We're teaching quite a few people.  Sister Tanner was the Sister before me and she was in this area for 9 months so she has a lot of fans who are sad to see her gone and me in her place, but I'm hoping that they'll give me a chance and that I can continue the work that she started here.  There are two young college kids who got baptized a couple days before I got here and we're teaching them the new member lessons and hoping they'll go on missions.  There's a couple other people who we're hoping to baptize this transfer if they can get married and quit dipping [tobacco] and make it to church.  

It's pretty different here than it is in Vegas. Most girls have their first baby by the time they're 15. Almost all the people we're teaching don't have cars or jobs and live off of the government. A lot of them live in the hills and it takes us 45 minutes to drive out to see them.  A couple of them don't have any teeth.  Our area covers a circle of Kentucky with the radius of about 45 minutes or so in all directions with Corbin being the sort of center. Another big area is London and Williamsburg.  There's a college called Union in Barboursville that I really want to go tract when we can tract. 

There's a family called the Carnes that have 6 kids, 5 of which are old enough to be baptized, but the parents won't let them be baptized unless the dad can do it and he's not worthy to get the priesthood so they're kind of holding their kids hostage.  There's a crazy lady in the ward who talks very loudly through all the meetings and her name is Wilma.  She tells people about all the things she's done that are wrong and she doesn't really know what's going on ever. There's only about 10 women in the Relief Society including me and Sister Gossett because the other women are in the Primary. For our closing hymn yesterday we sang 303 and during the prayer she asked really loudly which page number we were on because she was on 203 and it was the wrong one.  It was hilarious.

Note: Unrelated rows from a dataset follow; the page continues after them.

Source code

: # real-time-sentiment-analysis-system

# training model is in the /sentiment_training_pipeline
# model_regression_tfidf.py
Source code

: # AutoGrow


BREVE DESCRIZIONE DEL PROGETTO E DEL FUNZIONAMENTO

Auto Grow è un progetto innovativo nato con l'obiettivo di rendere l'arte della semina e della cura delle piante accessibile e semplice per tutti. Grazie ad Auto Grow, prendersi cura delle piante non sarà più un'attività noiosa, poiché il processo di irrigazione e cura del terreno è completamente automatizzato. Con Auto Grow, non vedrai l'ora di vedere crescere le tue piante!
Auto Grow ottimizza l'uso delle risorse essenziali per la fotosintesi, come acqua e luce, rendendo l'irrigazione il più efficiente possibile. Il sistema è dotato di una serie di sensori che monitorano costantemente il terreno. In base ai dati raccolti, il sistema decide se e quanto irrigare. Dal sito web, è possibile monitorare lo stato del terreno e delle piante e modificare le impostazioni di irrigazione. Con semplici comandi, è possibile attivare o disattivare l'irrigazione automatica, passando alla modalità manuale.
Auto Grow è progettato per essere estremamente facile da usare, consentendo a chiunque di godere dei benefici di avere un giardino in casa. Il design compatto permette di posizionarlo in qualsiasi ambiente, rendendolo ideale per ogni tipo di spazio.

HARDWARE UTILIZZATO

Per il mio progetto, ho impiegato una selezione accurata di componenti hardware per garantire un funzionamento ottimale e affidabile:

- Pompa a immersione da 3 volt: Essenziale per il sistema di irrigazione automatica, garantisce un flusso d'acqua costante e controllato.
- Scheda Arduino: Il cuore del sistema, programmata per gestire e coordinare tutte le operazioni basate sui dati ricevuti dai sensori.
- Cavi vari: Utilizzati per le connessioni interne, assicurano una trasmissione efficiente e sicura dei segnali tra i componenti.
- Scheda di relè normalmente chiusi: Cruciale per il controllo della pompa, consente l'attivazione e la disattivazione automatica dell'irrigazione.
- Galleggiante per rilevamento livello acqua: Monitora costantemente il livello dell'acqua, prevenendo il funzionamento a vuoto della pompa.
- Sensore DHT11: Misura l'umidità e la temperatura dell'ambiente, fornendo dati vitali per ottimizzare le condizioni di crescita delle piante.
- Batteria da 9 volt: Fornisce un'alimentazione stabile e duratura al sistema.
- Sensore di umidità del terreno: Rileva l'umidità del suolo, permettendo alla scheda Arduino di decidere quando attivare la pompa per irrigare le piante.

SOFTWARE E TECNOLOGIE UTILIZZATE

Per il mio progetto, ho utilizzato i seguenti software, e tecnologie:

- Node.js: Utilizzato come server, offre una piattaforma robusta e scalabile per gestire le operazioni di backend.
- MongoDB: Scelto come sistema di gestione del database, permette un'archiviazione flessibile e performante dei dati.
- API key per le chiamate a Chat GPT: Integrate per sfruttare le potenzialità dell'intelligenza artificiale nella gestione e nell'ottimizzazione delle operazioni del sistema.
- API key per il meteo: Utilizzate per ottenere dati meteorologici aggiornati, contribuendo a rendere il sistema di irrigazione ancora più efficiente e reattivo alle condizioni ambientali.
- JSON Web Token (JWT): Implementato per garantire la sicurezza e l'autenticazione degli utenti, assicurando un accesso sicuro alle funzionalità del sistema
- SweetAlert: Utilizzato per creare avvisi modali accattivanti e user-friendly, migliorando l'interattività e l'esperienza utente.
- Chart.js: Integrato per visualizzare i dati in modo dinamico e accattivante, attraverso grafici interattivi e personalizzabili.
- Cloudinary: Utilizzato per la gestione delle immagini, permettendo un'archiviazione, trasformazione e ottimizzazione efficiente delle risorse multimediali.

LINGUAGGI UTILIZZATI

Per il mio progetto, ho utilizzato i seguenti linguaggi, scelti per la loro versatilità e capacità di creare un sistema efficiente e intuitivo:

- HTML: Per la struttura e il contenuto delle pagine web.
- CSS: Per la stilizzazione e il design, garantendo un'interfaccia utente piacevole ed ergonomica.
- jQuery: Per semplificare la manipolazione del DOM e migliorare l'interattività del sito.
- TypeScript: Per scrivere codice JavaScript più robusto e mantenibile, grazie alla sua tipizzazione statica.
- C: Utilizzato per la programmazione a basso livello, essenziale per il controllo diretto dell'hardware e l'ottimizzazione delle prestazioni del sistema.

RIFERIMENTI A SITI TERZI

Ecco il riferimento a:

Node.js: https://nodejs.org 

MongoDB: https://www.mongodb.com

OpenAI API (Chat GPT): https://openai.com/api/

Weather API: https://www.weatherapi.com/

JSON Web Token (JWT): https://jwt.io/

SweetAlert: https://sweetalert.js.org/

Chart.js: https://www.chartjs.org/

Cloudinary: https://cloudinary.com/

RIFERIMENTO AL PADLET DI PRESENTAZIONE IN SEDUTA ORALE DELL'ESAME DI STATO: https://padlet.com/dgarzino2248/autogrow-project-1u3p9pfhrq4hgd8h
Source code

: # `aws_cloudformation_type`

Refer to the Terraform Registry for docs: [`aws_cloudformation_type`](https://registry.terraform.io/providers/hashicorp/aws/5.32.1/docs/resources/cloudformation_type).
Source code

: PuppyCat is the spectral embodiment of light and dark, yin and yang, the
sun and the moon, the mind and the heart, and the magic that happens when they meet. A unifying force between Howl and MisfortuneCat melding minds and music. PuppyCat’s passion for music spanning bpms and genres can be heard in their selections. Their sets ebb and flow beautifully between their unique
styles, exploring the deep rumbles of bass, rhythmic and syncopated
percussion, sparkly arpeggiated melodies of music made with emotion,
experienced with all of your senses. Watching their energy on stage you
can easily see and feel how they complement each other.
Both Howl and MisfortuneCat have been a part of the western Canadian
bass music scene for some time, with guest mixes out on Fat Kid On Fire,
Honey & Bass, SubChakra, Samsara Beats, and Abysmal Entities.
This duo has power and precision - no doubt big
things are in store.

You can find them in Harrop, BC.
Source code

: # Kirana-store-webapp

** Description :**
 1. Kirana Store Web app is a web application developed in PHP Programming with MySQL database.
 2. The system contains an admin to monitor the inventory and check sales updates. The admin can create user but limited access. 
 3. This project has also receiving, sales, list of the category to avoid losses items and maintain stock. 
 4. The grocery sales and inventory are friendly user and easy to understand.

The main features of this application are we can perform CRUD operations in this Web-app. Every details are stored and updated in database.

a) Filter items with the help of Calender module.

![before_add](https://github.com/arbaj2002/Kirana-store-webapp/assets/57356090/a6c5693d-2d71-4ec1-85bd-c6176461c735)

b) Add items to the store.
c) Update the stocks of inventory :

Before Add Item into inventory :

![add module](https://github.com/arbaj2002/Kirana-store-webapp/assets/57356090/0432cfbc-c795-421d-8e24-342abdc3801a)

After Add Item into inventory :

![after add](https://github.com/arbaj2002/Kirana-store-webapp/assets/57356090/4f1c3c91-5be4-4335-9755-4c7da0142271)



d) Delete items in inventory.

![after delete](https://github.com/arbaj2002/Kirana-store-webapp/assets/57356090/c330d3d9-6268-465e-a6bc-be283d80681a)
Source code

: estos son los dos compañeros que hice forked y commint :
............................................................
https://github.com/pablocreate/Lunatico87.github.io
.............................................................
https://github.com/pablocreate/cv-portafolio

I want to tell you about the miracle we had.  Sister Gossett called and left a message on the phone of a lady in the ward asking about something.  We got a call back and the person on the other line said we'd called the wrong number. Sister Gossett started apologizing and the lady, Angela, said not to apologize and that she and her fiancee didn't think it was an accident that we called because they're looking for the true church and that they spoke to the missionaries years ago in Indiana and had some questions and wondered if we would mind coming over and teaching them.  Of course we were thrilled! We went over and taught Angie, Matthew and Gabriel (Angie's daughter).  Everything we told Matthew he already believed through his study of the Bible.  He would open up to a verse that proved that the church is true with every new topic we got to. We committed them to baptism in that first lesson.  Their date is May 21st. They didn't make it to church the next day, but I still have high hopes for them.  They are COMPLETELY PREPARED.  I just love them so much already.  I could feel the spirit as soon as we stepped into their home which was clean (the first place I've seen that is clean).  They'll need to quit smoking and get married, but I think they'll be sealed in a year and they'll help build up this ward.  Our ward needs people who are strong.  Most people stay in the church here for a year or so and then get excommunicated or don't come anymore but use financial aide.  Our bishop runs himself ragged.  But the church is true, even in Kentucky and I can't wait for this family to help build it up.

Michael, I'm sending you a birthday package. I sang "When you're the best of friends" all day yesterday.
Mom and Dad- Happy Anniversary tomorrow!
Joel- My district leader is Dexter Croft's cousin, Elder Kastendeick.

I love you all and I pray for you and I can feel your prayers for me. The church is true! Share it!